Possible Phases of the Two-Dimensional t-t' Hubbard Model

TL;DR

This paper analyzes the stability of various symmetry-broken phases in the 2D t-t' Hubbard model, revealing numerous phases including known and novel instabilities, through a numerical approach based on flow equations.

Contribution

It introduces a comprehensive stability analysis of the 2D t-t' Hubbard model, identifying both known and new phases using a flow equations method.

Findings

Multiple symmetry-broken phases identified, including antiferromagnetism and d-wave superconductivity.

Discovery of new phases such as triplet flux phase and p-wave particle-hole instability.

Numerical results suggest complex phase diagram with diverse instabilities.

Abstract

We present a stability analysis of the 2D t-t' Hubbard model on a square lattice for various values of the next-nearest-neighbor hopping t' and electron concentration. Using the free energy expression, derived by means of the flow equations method, we have performed numerical calculation for the various representations under the point group C_{4\nu} in order to determine at which temperature symmetry broken phases become more favorable than the symmetric phase. A surprisingly large number of phases has been observed. Some of them have an order parameter with many nodes in k-space.
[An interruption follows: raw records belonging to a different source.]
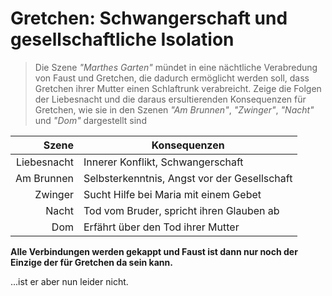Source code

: # Gretchen: Schwangerschaft und gesellschaftliche Isolation

> Die Szene *"Marthes Garten"* mündet in eine nächtliche Verabredung von Faust und Gretchen, die dadurch ermöglicht werden soll, dass Gretchen ihrer Mutter einen Schlaftrunk verabreicht. Zeige die Folgen der Liebesnacht und die daraus ersultierenden Konsequenzen für Gretchen, wie sie in den Szenen *"Am Brunnen"*, *"Zwinger"*, *"Nacht"* und *"Dom"* dargestellt sind

|       Szene | Konsequenzen                                 |
| ----------: | -------------------------------------------- |
| Liebesnacht | Innerer Konflikt, Schwangerschaft            |
|  Am Brunnen | Selbsterkenntnis, Angst vor der Gesellschaft |
|     Zwinger | Sucht Hilfe bei Maria mit einem Gebet        |
|       Nacht | Tod vom Bruder, spricht ihren Glauben ab     |
|         Dom | Erfährt über den Tod ihrer Mutter            |

**Alle Verbindungen werden gekappt und Faust ist dann nur noch der Einzige der für Gretchen da sein kann.**

...ist er aber nun leider nicht.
Commonly discussed types of order found by us are antiferromagnetism, d_{x^2-y^2}-wave singlet superconductivity, d-wave Pomeranchuk instability and flux phase. A few instabilities newly observed are a triplet analog of the flux phase, a particle-hole instability of p-type symmetry in the triplet channel which gives rise to a phase of magnetic currents, an s*-magnetic phase, a g-wave Pomeranchuk instability and the band splitting phase with p-wave character. Other weaker instabilities are found also. A comparison with experiments is made.